Merge pull request #1453 from zm711/openephy-rythmdata

alejoe91 · web-flow · commit fe22ba55788e · 2024-04-05T15:11:34.000+02:00
OpenEphys: Allow for new `stream` naming convention
diff --git a/neo/rawio/openephysrawio.py b/neo/rawio/openephysrawio.py
@@ -8,8 +8,8 @@
 Author: Samuel Garcia
 """
 
-import os
 import re
+from pathlib import Path
 
 import numpy as np
 
@@ -73,8 +73,8 @@ class OpenEphysRawIO(BaseRawIO):
       * Works only if all continuous channels have the same sampling rate, which is a reasonable
         hypothesis.
       * A recording can contain gaps due to USB stream loss when high CPU load when recording.
-        Theses gaps are checked channel per channel which make the parse_header() slow.
-        If gaps are detected then they are filled with zeros but the the reading will be much slower for getting signals.
+        These gaps are checked channel per channel which makes the parse_header() slow.

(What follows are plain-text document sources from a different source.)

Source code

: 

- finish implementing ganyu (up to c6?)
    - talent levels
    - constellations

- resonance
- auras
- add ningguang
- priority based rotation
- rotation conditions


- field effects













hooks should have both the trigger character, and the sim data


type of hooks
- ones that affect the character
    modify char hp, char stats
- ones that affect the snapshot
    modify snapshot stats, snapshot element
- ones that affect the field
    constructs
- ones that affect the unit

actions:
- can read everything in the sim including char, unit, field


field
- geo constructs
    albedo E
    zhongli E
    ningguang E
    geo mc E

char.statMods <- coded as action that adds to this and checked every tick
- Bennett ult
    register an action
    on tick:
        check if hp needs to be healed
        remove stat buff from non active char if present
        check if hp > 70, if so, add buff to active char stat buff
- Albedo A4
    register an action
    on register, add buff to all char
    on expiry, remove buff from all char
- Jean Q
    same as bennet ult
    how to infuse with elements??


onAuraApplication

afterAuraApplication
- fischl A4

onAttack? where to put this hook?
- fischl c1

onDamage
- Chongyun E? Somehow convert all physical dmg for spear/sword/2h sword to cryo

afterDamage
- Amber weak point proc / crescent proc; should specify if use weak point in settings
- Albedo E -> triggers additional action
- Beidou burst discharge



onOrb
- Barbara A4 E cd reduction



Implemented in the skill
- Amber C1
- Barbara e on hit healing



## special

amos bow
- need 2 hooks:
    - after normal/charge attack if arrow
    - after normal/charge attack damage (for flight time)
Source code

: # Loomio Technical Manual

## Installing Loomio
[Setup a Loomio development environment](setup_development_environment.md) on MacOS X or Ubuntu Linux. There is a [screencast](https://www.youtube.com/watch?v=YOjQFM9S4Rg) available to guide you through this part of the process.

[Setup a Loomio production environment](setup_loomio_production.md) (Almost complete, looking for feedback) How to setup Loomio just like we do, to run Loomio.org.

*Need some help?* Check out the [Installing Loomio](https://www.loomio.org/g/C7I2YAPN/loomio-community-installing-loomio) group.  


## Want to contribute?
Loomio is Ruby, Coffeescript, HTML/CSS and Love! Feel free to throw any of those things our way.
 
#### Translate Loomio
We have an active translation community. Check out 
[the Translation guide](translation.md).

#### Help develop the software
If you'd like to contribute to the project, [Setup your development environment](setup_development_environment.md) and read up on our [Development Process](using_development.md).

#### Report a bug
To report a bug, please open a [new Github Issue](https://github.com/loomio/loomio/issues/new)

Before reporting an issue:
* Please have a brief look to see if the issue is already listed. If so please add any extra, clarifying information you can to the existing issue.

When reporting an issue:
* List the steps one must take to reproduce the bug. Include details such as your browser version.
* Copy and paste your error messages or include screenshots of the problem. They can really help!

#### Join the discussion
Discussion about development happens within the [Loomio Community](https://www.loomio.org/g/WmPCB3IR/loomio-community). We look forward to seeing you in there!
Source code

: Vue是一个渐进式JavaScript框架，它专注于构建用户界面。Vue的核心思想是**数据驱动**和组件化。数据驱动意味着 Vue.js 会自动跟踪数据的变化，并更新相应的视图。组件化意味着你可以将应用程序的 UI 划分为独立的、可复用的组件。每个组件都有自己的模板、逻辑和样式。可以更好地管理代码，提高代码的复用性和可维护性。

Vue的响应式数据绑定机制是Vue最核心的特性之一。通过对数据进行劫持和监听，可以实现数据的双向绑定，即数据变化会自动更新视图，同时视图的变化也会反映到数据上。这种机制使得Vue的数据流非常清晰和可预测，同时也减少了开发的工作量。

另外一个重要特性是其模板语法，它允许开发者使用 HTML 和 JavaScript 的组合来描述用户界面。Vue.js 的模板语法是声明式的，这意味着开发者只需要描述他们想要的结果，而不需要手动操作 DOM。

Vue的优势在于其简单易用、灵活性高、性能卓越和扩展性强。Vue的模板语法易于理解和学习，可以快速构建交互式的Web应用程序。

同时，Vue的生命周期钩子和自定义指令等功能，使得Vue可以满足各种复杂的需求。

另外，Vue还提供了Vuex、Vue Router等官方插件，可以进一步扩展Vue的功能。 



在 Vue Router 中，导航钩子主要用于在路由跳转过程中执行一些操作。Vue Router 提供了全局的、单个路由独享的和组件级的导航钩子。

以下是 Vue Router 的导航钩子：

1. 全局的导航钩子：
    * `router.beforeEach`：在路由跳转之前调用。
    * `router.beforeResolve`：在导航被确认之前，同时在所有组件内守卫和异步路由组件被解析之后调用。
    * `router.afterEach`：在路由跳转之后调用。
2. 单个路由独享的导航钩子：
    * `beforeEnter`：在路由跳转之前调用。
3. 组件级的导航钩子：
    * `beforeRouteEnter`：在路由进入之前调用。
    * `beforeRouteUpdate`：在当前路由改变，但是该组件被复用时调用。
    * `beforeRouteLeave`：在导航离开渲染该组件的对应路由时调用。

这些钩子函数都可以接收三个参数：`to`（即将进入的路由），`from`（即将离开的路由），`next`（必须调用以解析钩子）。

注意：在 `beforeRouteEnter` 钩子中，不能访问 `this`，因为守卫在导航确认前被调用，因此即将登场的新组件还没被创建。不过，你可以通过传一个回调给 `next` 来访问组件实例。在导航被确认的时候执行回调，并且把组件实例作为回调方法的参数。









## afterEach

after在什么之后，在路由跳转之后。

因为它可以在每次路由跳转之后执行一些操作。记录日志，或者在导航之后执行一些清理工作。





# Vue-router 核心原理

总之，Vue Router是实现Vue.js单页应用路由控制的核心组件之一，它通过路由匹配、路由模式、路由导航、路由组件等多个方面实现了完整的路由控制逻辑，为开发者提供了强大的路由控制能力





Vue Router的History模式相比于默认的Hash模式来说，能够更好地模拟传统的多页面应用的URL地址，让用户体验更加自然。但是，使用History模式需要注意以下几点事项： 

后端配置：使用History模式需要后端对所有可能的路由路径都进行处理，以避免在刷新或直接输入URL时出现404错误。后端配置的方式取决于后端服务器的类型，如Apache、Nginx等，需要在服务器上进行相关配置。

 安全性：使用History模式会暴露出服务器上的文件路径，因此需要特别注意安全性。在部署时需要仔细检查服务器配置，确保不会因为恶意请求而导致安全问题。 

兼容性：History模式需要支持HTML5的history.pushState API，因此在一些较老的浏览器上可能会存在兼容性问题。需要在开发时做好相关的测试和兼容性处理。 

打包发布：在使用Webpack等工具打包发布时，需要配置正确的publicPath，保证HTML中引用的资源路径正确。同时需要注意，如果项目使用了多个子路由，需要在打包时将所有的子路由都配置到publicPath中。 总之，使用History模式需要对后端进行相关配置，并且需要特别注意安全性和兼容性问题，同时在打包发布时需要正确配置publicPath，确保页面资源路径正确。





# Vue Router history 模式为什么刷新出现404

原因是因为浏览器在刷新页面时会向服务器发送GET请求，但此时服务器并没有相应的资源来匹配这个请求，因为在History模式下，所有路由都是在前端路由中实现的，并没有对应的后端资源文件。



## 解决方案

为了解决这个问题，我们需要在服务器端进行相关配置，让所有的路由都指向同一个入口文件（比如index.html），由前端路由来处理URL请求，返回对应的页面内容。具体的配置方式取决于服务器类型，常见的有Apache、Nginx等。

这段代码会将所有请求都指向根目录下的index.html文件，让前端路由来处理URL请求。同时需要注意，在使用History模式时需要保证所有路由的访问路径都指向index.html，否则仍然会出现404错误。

+        If gaps are detected then they are filled with zeros but then the reading will be much slower for getting signals.
 
     """
 
@@ -112,18 +112,24 @@ def _parse_header(self):
             all_last_timestamps = []
             all_samplerate = []
             for chan_index, continuous_filename in enumerate(info["continuous"][oe_index]):
-                fullname = os.path.join(self.dirname, continuous_filename)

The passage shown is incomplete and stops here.